ISO 9241WCAG AAWCAG AAA
Soft colorsYesIf large or boldNo
Vivid colorsYesYesIf large or bold
High contrast colorsYesYesYes
Terminal colorsNoNoNo

ISO 9241 sets contrast standards for users with normal vision. WCAG AA is for users with the mild contrast impairment that usually accompanies 20/40 vision, and WCAG AAA is for users with the moderate contrast impairment that usually accompanies 20/80 vision. There is no standard for severe impairment, since such users typically rely on screen readers. WCAG defines “large” text as 14 points or larger and leaves “bold” deliberately undefined.

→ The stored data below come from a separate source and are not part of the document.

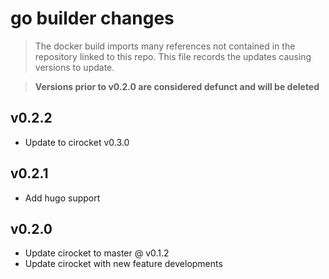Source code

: # go builder changes

> The docker build imports many references not contained in the repository linked to this repo.
> This file records the updates causing versions to update.

> **Versions prior to v0.2.0 are considered defunct and will be deleted**

## v0.2.2
 * Update to cirocket v0.3.0

## v0.2.1
 * Add hugo support

## v0.2.0
 * Update cirocket to master @ v0.1.2
 * Update cirocket with new feature developments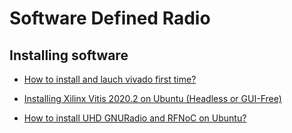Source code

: # Software Defined Radio

## Installing software

-   [How to install and lauch vivado first time?](How-to-install-n-first-time-run-vivado.md)

-   [Installing Xilinx Vitis 2020.2 on Ubuntu (Headless or GUI-Free)](./How_gui-free_install_xilinx_vitis_on_ububtu.md)

-   [How to install UHD GNURadio and RFNoC on Ubuntu?](How-to-install-uhd-gnuradio-n-rfnoc-on-ubuntu.md)

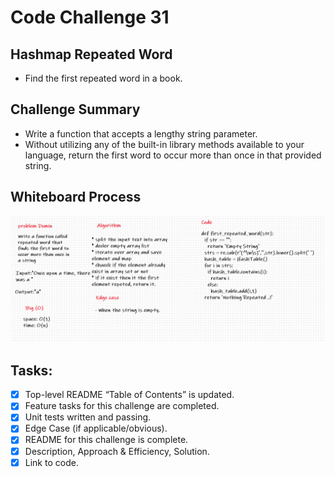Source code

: # Code Challenge 31

## Hashmap Repeated Word
  * Find the first repeated word in a book.
  
## Challenge Summary
  * Write a function that accepts a lengthy string parameter.
  * Without utilizing any of the built-in library methods available to your language, return the first word to occur more than once in that provided string.
  
## Whiteboard Process
![hashmap-repeated-word](../../images/code-challange-31.png)

<!-- ## Approach & Efficiency
  * Time: O(n.logn)
    - Because the list is being split in log(n) calls and the merging process takes linear time in each call.
  * Space: O(1)
    - This list is being sorted in place, keeping the space at constant O(1).
 -->
## Tasks:
  - [x] Top-level README “Table of Contents” is updated.
  - [x] Feature tasks for this challenge are completed.
  - [x] Unit tests written and passing.
  - [x] Edge Case (if applicable/obvious).
  - [x] README for this challenge is complete.
  - [x] Description, Approach & Efficiency, Solution.
  - [x] Link to code.
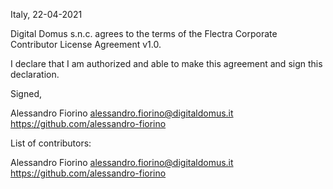 Italy, 22-04-2021

Digital Domus s.n.c. agrees to the terms of the Flectra Corporate Contributor License
Agreement v1.0.

I declare that I am authorized and able to make this agreement and sign this
declaration.

Signed,

Alessandro Fiorino alessandro.fiorino@digitaldomus.it https://github.com/alessandro-fiorino

List of contributors:

Alessandro Fiorino alessandro.fiorino@digitaldomus.it https://github.com/alessandro-fiorino
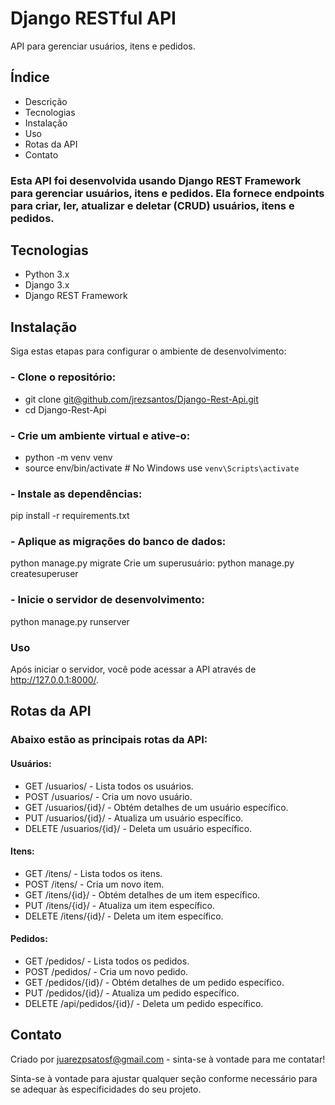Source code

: # Django RESTful API #
API para gerenciar usuários, itens e pedidos.

## Índice
* Descrição
* Tecnologias
* Instalação
* Uso
* Rotas da API
* Contato

### Esta API foi desenvolvida usando Django REST Framework para gerenciar usuários, itens e pedidos. Ela fornece endpoints para criar, ler, atualizar e deletar (CRUD) usuários, itens e pedidos.



## Tecnologias
* Python 3.x
* Django 3.x
* Django REST Framework

## Instalação
Siga estas etapas para configurar o ambiente de desenvolvimento:

### - Clone o repositório:

* git clone [git@github.com/jrezsantos/Django-Rest-Api.git](https://github.com/jrezsantos/Django-Rest-Api.git)
* cd Django-Rest-Api

### - Crie um ambiente virtual e ative-o:
* python -m venv venv
* source env/bin/activate  # No Windows use `venv\Scripts\activate`


### - Instale as dependências:
pip install -r requirements.txt


### - Aplique as migrações do banco de dados:
python manage.py migrate
Crie um superusuário:
python manage.py createsuperuser


### - Inicie o servidor de desenvolvimento:
python manage.py runserver



### Uso
Após iniciar o servidor, você pode acessar a API através de http://127.0.0.1:8000/.



## Rotas da API
### Abaixo estão as principais rotas da API:

#### Usuários:

* GET /usuarios/ - Lista todos os usuários.
* POST /usuarios/ - Cria um novo usuário.
* GET /usuarios/{id}/ - Obtém detalhes de um usuário específico.
* PUT /usuarios/{id}/ - Atualiza um usuário específico.
* DELETE /usuarios/{id}/ - Deleta um usuário específico.

#### Itens:

* GET /itens/ - Lista todos os itens.
* POST /itens/ - Cria um novo item.
* GET /itens/{id}/ - Obtém detalhes de um item específico.
* PUT /itens/{id}/ - Atualiza um item específico.
* DELETE /itens/{id}/ - Deleta um item específico.

#### Pedidos:

* GET /pedidos/ - Lista todos os pedidos.
* POST /pedidos/ - Cria um novo pedido.
* GET /pedidos/{id}/ - Obtém detalhes de um pedido específico.
* PUT /pedidos/{id}/ - Atualiza um pedido específico.
* DELETE /api/pedidos/{id}/ - Deleta um pedido específico.


## Contato
Criado por juarezpsatosf@gmail.com  - sinta-se à vontade para me contatar!

Sinta-se à vontade para ajustar qualquer seção conforme necessário para se adequar às especificidades do seu projeto.





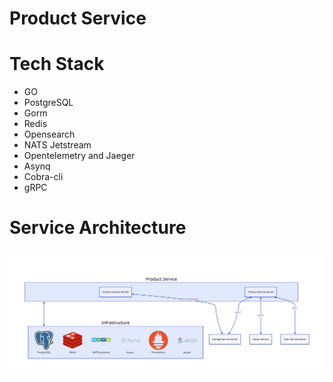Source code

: # Product Service

# Tech Stack
- GO
- PostgreSQL
- Gorm
- Redis
- Opensearch
- NATS Jetstream
- Opentelemetry and Jaeger
- Asynq
- Cobra-cli
- gRPC

# Service Architecture
![Service Architecture](./docs/architecture.svg)
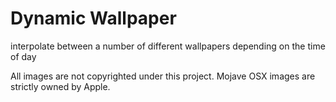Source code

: 
# Dynamic Wallpaper
interpolate between a number of different wallpapers depending on the time of day

All images are not copyrighted under this project. Mojave OSX images are strictly owned by Apple.
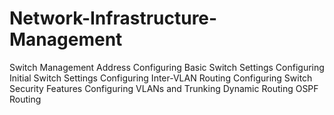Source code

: # Network-Infrastructure-Management
Switch Management Address
Configuring Basic Switch Settings
Configuring Initial Switch Settings
Configuring Inter-VLAN Routing
Configuring Switch Security Features
Configuring VLANs and Trunking
Dynamic Routing
OSPF Routing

Both ISO 9241 and WCAG pessimistically assume 5% flare for computing contrast ratios; this is higher than what any of the Lunaria palettes are optimized for. Under better viewing conditions, the Dark and Eclipse palettes meet the same contrast thresholds as is asserted for the Light palette in the table above, but at 5% flare they do not, so these palettes can be considered to comply with the spirit but not the letter of the ISO and WCAG recommendations. Note that sites can claim WCAG compliance as long as some “conforming alternate version” satisfies all its requirements, so even a strict reading of WCAG does not forbid you from making the Dark and Eclipse palettes available as long as the Light palette is available as well and you restrict yourself to the compliant color groups.

Although Lunaria's terminal colors do not consistently meet any standard for contrast, users with impaired contrast sensitivity should investigate Hyper, a terminal emulator which includes a contrast-enhancement feature. When Hyper encounters a foreground/background combination that does not satsify a user-specified minimum contrast ratio, it will adjust the lightness of the foreground color while preserving its hue.